期刊名称:International Journal of Computer Science and Network Security
印刷版ISSN:1738-7906
出版年度:2013
卷号:13
期号:10
页码:119-127
出版社:International Journal of Computer Science and Network Security
摘要:The increasing amount of XML datasets available to casual users increases the necessity of investigating techniques to extract knowledge from these data. Data mining is widely applied in the database research area in order to extract frequent values from both structured and semi structured datasets. Extracting information from semi structured documents is a very hard task, and is going to become more and more critical as the amount of digital information available on the Internet grows. Documents are often so large that the data set returned as answer to a query may be too big to convey required knowledge. Thus an approach to mine the data using Tree-based association rules from XML documents. TAR rules will provide information on both the structure and the content of XML documents. Moreover, they can be stored in XML format to be queried later on.

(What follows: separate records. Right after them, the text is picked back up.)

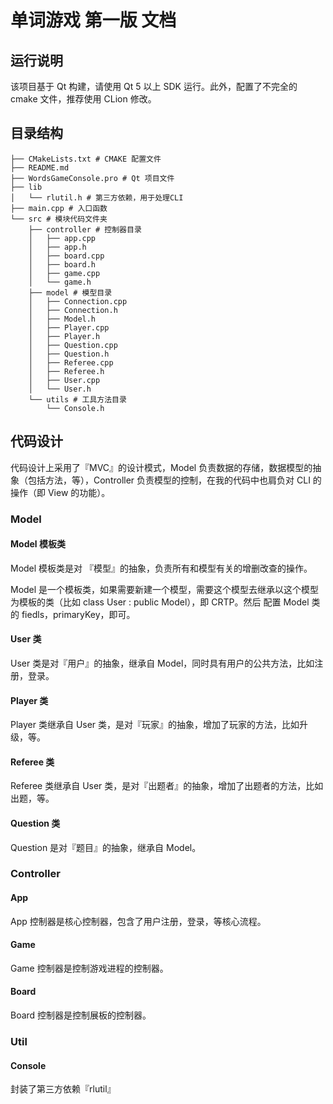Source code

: # 单词游戏 第一版 文档

## 运行说明

该项目基于 Qt 构建，请使用 Qt 5 以上 SDK 运行。此外，配置了不完全的 cmake 文件，推荐使用 CLion 修改。

## 目录结构

```
├── CMakeLists.txt # CMAKE 配置文件
├── README.md
├── WordsGameConsole.pro # Qt 项目文件
├── lib
│   └── rlutil.h # 第三方依赖，用于处理CLI
├── main.cpp # 入口函数
└── src # 模块代码文件夹
    ├── controller # 控制器目录
    │   ├── app.cpp
    │   ├── app.h
    │   ├── board.cpp
    │   ├── board.h
    │   ├── game.cpp
    │   └── game.h
    ├── model # 模型目录
    │   ├── Connection.cpp
    │   ├── Connection.h
    │   ├── Model.h
    │   ├── Player.cpp
    │   ├── Player.h
    │   ├── Question.cpp
    │   ├── Question.h
    │   ├── Referee.cpp
    │   ├── Referee.h
    │   ├── User.cpp
    │   └── User.h
    └── utils # 工具方法目录
        └── Console.h
```

## 代码设计

代码设计上采用了『MVC』的设计模式，Model 负责数据的存储，数据模型的抽象（包括方法，等），Controller 负责模型的控制，在我的代码中也肩负对 CLI 的操作（即 View 的功能）。

### Model

#### Model 模板类

Model 模板类是对 『模型』的抽象，负责所有和模型有关的增删改查的操作。

Model 是一个模板类，如果需要新建一个模型，需要这个模型去继承以这个模型为模板的类（比如 class User : public Model<User>），即 CRTP。然后 配置 Model<User> 类的 fiedls，primaryKey，即可。

#### User 类

User 类是对『用户』的抽象，继承自 Model，同时具有用户的公共方法，比如注册，登录。

#### Player 类

Player 类继承自 User 类，是对『玩家』的抽象，增加了玩家的方法，比如升级，等。

#### Referee 类

Referee 类继承自 User 类，是对『出题者』的抽象，增加了出题者的方法，比如出题，等。

#### Question 类

Question 是对『题目』的抽象，继承自 Model。


### Controller

#### App

App 控制器是核心控制器，包含了用户注册，登录，等核心流程。

#### Game

Game 控制器是控制游戏进程的控制器。

#### Board

Board 控制器是控制展板的控制器。

### Util

#### Console

封装了第三方依赖『rlutil』
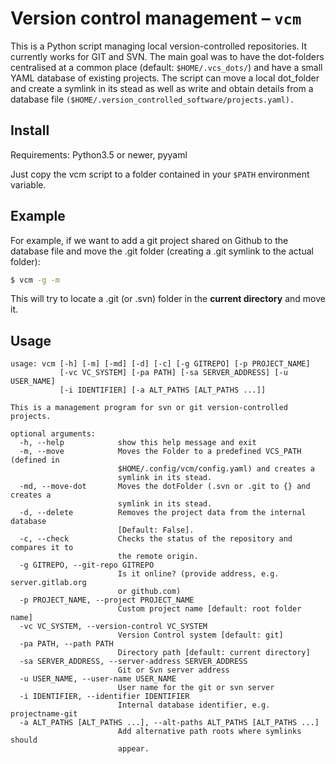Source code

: # Version control management – `vcm`
This is a Python script managing local version-controlled repositories.
It currently works for GIT and SVN.
The main goal was to have the dot-folders centralised at a common place
 (default: `$HOME/.vcs_dots/`) and have a small YAML database of
 existing projects.
The script can move a local dot_folder and create a symlink in its stead as
 well as write and obtain details from a database file
 `($HOME/.version_controlled_software/projects.yaml).`

## Install

Requirements: Python3.5 or newer, pyyaml

Just copy the vcm script to a folder contained in your ```$PATH``` environment
 variable.


## Example

For example, if we want to add a git project shared on Github to the database file
 and move the .git folder (creating a .git symlink to the actual folder):

 ```bash
 $ vcm -g -m
 ```
This will try to locate a .git (or .svn) folder in the **current directory**
 and move it.


## Usage

```Text
usage: vcm [-h] [-m] [-md] [-d] [-c] [-g GITREPO] [-p PROJECT_NAME]
           [-vc VC_SYSTEM] [-pa PATH] [-sa SERVER_ADDRESS] [-u USER_NAME]
           [-i IDENTIFIER] [-a ALT_PATHS [ALT_PATHS ...]]

This is a management program for svn or git version-controlled projects.

optional arguments:
  -h, --help            show this help message and exit
  -m, --move            Moves the Folder to a predefined VCS_PATH (defined in
                        $HOME/.config/vcm/config.yaml) and creates a
                        symlink in its stead.
  -md, --move-dot       Moves the dotFolder (.svn or .git to {} and creates a
                        symlink in its stead.
  -d, --delete          Removes the project data from the internal database
                        [Default: False].
  -c, --check           Checks the status of the repository and compares it to
                        the remote origin.
  -g GITREPO, --git-repo GITREPO
                        Is it online? (provide address, e.g. server.gitlab.org
                        or github.com)
  -p PROJECT_NAME, --project PROJECT_NAME
                        Custom project name [default: root folder name]
  -vc VC_SYSTEM, --version-control VC_SYSTEM
                        Version Control system [default: git]
  -pa PATH, --path PATH
                        Directory path [default: current directory]
  -sa SERVER_ADDRESS, --server-address SERVER_ADDRESS
                        Git or Svn server address
  -u USER_NAME, --user-name USER_NAME
                        User name for the git or svn server
  -i IDENTIFIER, --identifier IDENTIFIER
                        Internal database identifier, e.g. projectname-git
  -a ALT_PATHS [ALT_PATHS ...], --alt-paths ALT_PATHS [ALT_PATHS ...]
                        Add alternative path roots where symlinks should
                        appear.

```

The mined knowledge is approximate, intensional knowledge used to provide the quick, approximate answers to queries and also the information about structural regularities that can be used as data guides for document querying. An association rule is useful for discovering interesting relationship hidden in the datasets. The indexing mechanism improves the speed of data retrieval operations. Thus an approach called Path Based Indexing is used to retrieve the Query in an efficient way.
关键词:XML; approximate query-answering; Data Mining; TAR; Path Based Indexing.